Comment 7 Rodolfo Alonso 2018-11-30 16:03:02 UTC
Hello Lars:

The physical bridges are reconfigured when a new port is added. Every OVS agent should receive an event informing about this new change. Then, during the RPC loop, the following nested call is done:
- neutron.plugins.ml2.drivers.openvswitch.agent.ovs_neutron.agent:OVSNeutronAgent --> process_network_ports --> treat_vif_port --> port_bound --> provision_loval_vlan --> (net type == FLAT [1]) phys_br.provision_local_vlan.

Is there when a new set of rules is applied. In shake of clarity, I'll write the ovs_ofctl code:
  table_id = constants.LOCAL_VLAN_TRANSLATION if distributed else 0
  if segmentation_id is None:
     self.add_flow(table=table_id,
                   priority=4,
                   in_port=port,
                   dl_vlan=lvid,
                   actions="strip_vlan,normal")
  else:
     self.add_flow(table=table_id,
                   priority=4,
                   in_port=port,
                   dl_vlan=lvid,
                   actions="mod_vlan_vid:%s,normal" % segmentation_id)

So by default, the br-ex rules will have the default "drop" rule. Once you add a new port (to be precise, once you bind a port to the integration bridge), the agent will be informed and will create the rules in the physical bridges.

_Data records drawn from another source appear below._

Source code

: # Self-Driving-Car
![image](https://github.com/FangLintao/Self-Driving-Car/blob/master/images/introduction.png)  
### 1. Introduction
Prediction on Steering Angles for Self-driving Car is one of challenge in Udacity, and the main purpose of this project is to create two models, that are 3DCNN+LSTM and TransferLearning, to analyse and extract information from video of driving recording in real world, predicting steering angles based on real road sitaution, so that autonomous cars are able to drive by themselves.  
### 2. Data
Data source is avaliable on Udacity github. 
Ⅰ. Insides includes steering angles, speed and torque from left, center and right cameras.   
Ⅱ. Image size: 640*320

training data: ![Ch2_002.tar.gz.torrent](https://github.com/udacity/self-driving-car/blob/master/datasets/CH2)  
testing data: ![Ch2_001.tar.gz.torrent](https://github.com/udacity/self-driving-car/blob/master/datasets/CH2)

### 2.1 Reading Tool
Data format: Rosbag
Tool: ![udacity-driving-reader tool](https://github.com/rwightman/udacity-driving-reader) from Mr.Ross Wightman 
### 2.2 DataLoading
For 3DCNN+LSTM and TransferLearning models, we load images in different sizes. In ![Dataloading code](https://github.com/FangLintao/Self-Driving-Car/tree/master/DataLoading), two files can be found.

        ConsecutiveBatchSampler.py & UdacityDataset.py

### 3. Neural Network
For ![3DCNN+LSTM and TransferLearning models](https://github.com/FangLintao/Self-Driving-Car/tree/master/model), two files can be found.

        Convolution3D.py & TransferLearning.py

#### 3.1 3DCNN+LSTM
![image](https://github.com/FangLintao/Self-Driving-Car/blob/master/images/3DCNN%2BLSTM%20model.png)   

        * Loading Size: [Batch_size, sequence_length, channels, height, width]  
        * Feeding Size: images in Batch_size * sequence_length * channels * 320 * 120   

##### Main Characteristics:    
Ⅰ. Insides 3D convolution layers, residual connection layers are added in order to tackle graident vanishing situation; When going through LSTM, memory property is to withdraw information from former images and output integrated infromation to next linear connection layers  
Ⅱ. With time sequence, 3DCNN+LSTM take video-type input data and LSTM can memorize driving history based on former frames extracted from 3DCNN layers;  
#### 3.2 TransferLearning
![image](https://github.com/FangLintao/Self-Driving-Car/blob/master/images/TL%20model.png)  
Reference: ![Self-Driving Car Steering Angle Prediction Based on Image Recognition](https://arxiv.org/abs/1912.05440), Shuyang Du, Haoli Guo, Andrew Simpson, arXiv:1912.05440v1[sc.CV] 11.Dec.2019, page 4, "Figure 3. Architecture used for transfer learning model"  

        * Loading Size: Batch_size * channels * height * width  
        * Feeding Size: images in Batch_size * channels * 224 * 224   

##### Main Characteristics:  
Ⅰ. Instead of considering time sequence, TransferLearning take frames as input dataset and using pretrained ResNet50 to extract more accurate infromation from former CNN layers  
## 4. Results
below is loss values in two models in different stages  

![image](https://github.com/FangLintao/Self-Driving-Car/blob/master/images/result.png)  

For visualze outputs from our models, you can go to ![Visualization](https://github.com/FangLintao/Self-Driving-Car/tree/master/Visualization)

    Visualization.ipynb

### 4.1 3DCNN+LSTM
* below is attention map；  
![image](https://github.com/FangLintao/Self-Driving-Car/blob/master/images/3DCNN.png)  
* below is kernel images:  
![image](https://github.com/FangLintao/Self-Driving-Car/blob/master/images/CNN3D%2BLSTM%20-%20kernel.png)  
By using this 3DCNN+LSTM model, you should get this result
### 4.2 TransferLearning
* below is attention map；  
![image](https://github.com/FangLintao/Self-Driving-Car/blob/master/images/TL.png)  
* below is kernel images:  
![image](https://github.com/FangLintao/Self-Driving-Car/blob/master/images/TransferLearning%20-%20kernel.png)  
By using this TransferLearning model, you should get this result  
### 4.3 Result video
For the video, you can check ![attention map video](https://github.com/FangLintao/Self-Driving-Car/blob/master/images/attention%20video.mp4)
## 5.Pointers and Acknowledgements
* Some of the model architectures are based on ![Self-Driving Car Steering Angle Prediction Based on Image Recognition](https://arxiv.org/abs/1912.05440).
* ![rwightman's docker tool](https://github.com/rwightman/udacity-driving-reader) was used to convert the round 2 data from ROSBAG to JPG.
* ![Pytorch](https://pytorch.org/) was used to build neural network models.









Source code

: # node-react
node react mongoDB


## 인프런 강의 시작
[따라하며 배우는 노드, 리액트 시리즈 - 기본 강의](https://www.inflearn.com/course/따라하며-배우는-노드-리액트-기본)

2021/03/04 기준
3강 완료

Can you please add a new port and see what the rules are?


[1] As far as I see in the flows, your internal network is flat.

Comment 8 Lars Kellogg-Stedman 2018-11-30 16:14:45 UTC
Rodolfo,

I've created a new vm, but I wouldn't expect that to update rules on br-ex, since the vm isn't connected directly to the external network.  In any case, it didn't seem to have any impact.

Just for kicks, I also tried:

- Creating new tenant network
- Connecting that to the router using 'openstack router add subnet'
- Creating a new floating ip and binding it to the new vm

I also tried resetting the external gateway on the router.

Nothing had any effect; br-ex still has no rules since I cleared them manually:

    [root@neu-19-11-nc1 ~]# ovs-ofctl dump-flows br-ex
    [root@neu-19-11-nc1 ~]#

Comment 9 Lars Kellogg-Stedman 2018-11-30 18:17:07 UTC
While rodolfo was investigating, we somehow managed to reproduce the problem on nc2.  I powered off nc1 again and restart the ovs-agent container on nc2, and this seemed to restore network access for people.

This time, when nc1 came back up, the flow rules on br-ex seem correct:

    [root@neu-19-11-nc1 ~]# ovs-ofctl dump-flows br-ex
     cookie=0xf2b17fdd4638f215, duration=220.728s, table=0, n_packets=9, n_bytes=546, priority=4,in_port="phy-br-ex",dl_vlan=12 actions=strip_vlan,NORMAL
     cookie=0xeb7d6f5281b073d5, duration=220.679s, table=0, n_packets=0, n_bytes=0, priority=4,in_port="phy-br-ex",dl_vlan=13 actions=strip_vlan,NORMAL
     cookie=0xf2b17fdd4638f215, duration=234.111s, table=0, n_packets=793, n_bytes=47678, priority=2,in_port="phy-br-ex" actions=drop
     cookie=0xf2b17fdd4638f215, duration=234.128s, table=0, n_packets=3538, n_bytes=213749, priority=0 actions=NORMAL

Comment 10 Rodolfo Alonso 2018-12-05 18:13:06 UTC
Hello Lars:

Can I access again to your system?

I've been testing in a development environment. Every time I restart an OVS agent, during the first loop, all ports in the switch are treated. In this first loop, the polling_manager informs about all the ports present in the switch. In this process, the VLAN segments are provisioned in all bridges, br-int and physical.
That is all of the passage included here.